PLUSBarry Rubin speaks VERY slowly for the benefit of the last remaining morons:

There have been over 10,000 Islamist terrorist attacks, many of them against Christians, Jews, Buddhists, Hindus, and others. The number of such attacks against Muslims in the West or indeed in the world is perhaps one percent of that number.

Any terrorist who attacks Muslims or tries to kill other people because they work for governments or belong to a left-of-center political party, as in this case in Norway, will be denounced by his entire society, apprehended, and prosecuted to the fullest extent of the law. All of the media, all of the intellectuals, all of the government officials will denounce this person in the sharpest terms This is hardly ever true in Muslim-majority countries.

UPDATEPhyllis Chesler adds:

…he killed the children of those Norwegians who, in his opinion, were enabling Muslims to set up separatist and hostile enclaves in Norway.

Will this terrify the multi-culturalists as much as Islamism has?
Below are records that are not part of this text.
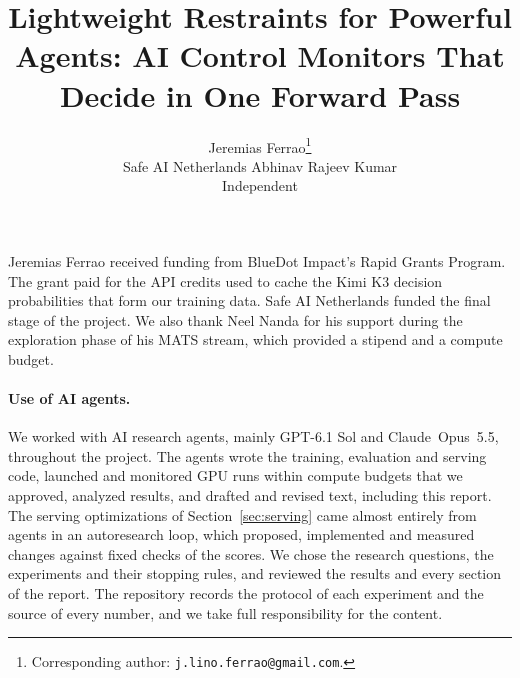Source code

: \documentclass{article}
\title{Lightweight Restraints for Powerful Agents: AI Control Monitors That Decide in One Forward Pass}
\author{%
    Jeremias Ferrao\thanks{Corresponding author: \texttt{j.lino.ferrao@gmail.com}.} \\
    Safe AI Netherlands
    \And
    Abhinav Rajeev Kumar \\
    Independent
}
\begin{document}
\maketitle










\label{main-text-end} %

\begin{ack}
Jeremias Ferrao received funding from BlueDot Impact's Rapid Grants Program.
The grant paid for the API credits used to cache the Kimi K3 decision
probabilities that form our training data. Safe AI Netherlands funded the
final stage of the project. We also thank Neel Nanda for his
support during the exploration phase of his MATS stream, which provided a
stipend and a compute budget.

\paragraph{Use of AI agents.}
We worked with AI research agents, mainly GPT-6.1 Sol and Claude~Opus~5.5,
throughout the project. The agents wrote the training, evaluation and serving
code, launched and monitored GPU runs within compute budgets that we approved,
analyzed results, and drafted and revised text, including this report. The
serving optimizations of Section~\ref{sec:serving} came almost entirely from
agents in an autoresearch loop, which proposed, implemented and measured
changes against fixed checks of the scores. We
chose the research questions, the experiments and their stopping rules, and
reviewed the results and every section of the report. The repository records
the protocol of each experiment and the source of every number, and we take
full responsibility for the content.
\end{ack}




\appendix

\end{document}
Will Breivik’s dastardly, dreadful action lead to policies which will finally begin to deal with issues such as female genital mutilation, polygamy, forced marriage, and honor killings on Norwegian soil?  (…)

The left-leaning multi-culturalists and “progressives” in Norway have refused to help endangered Muslim girls and women in their midst; the Norwegian government has refused to limit forced marriages to illiterate home country cousins, nor have they effectively intervened in matters of domestic violence when the perpetrator was Muslim as was his victims. (…)
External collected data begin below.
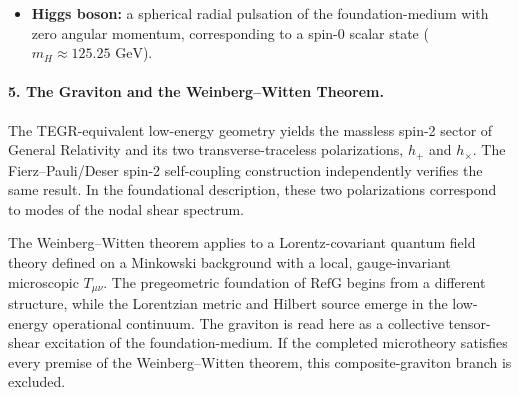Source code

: \documentclass[11pt,a4paper]{article}
\newcommand{\RefG}{\mathrm{RefG}}
\begin{document}
\begin{itemize}
\begin{equation}
\begin{aligned}
m_1 &= 0.3608\text{ meV}, \qquad m_2 = 8.6419\text{ meV}, \qquad m_3 = 50.2675\text{ meV}, \\
\Delta m_{21}^2 &= 7.455\times 10^{-5}\text{ eV}^2\ \ (\mathbf{+0.22\sigma}), \qquad \Delta m_{31}^2 = 2.5267\times 10^{-3}\text{ eV}^2\ \ (\mathbf{+0.58\sigma}), \\
\Delta m_{32}^2 &= 2.4521\times 10^{-3}\text{ eV}^2\ \ (\mathbf{-0.03\sigma}), \qquad \sum_{i=1}^3 m_{\nu_i} = 0.05927\text{ eV} < 0.072\text{ eV},
\end{aligned}
\end{equation}
satisfying the Planck 2018 + DESI 2024 cosmological upper bound ($\sum m_\nu < 0.072\text{ eV}$) and predicting the kinematic tritium beta-endpoint mass $m_\beta = \sqrt{\sum_i |U_{ei}|^2 m_i^2} = 8.837\text{ meV}$ ($< 0.45\text{ eV}$, KATRIN) and the neutrinoless double-beta decay effective Majorana mass $m_{\beta\beta} = |\sum_i U_{ei}^2 m_i| = 3.878\text{ meV}$;
\item \textbf{Higgs boson:} a spherical radial pulsation of the foundation-medium with zero angular momentum, corresponding to a spin-0 scalar state ($m_H\approx125.25\text{ GeV}$).
\end{itemize}

\paragraph{5. The Graviton and the Weinberg--Witten Theorem.} The TEGR-equivalent low-energy geometry yields the massless spin-2 sector of General Relativity and its two transverse-traceless polarizations, $h_+$ and $h_\times$. The Fierz--Pauli/Deser spin-2 self-coupling construction independently verifies the same result. In the foundational description, these two polarizations correspond to modes of the nodal shear spectrum.

The Weinberg--Witten theorem \citep{weinbergwitten1980} applies to a Lorentz-covariant quantum field theory defined on a Minkowski background with a local, gauge-invariant microscopic $T_{\mu\nu}$. The pregeometric foundation of $\RefG$ begins from a different structure, while the Lorentzian metric and Hilbert source emerge in the low-energy operational continuum. The graviton is read here as a collective tensor-shear excitation of the foundation-medium. If the completed microtheory satisfies every premise of the Weinberg--Witten theorem, this composite-graviton branch is excluded.
\end{document}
Native Norwegians have learned to live cautiously. Gay couples dare not hold hands in public in parts of Oslo. Since the 2006 bombing of Norwegian embassies (due to a Norwegian publication of the Mohammed cartoons), Norwegians have not dared to “say anything critical or negative about Islam…such comments are reserved for safe, private conversations.”

PLUS: Bruce Thornton writes…

Yes, there is plenty of blood and guts in the Old Testament , but as Raymond Ibrahim points out, the references to those battles are “descriptive, not prescriptive,” and reflect history rather than theology. There is nothing in the Bible remotely similar to the numerous commands to wage war against the infidel that can be found in the Koran, the hadiths, the biographies of Mohammed, and 14 centuries of Islamic jurisprudence, commentary, history, and theology.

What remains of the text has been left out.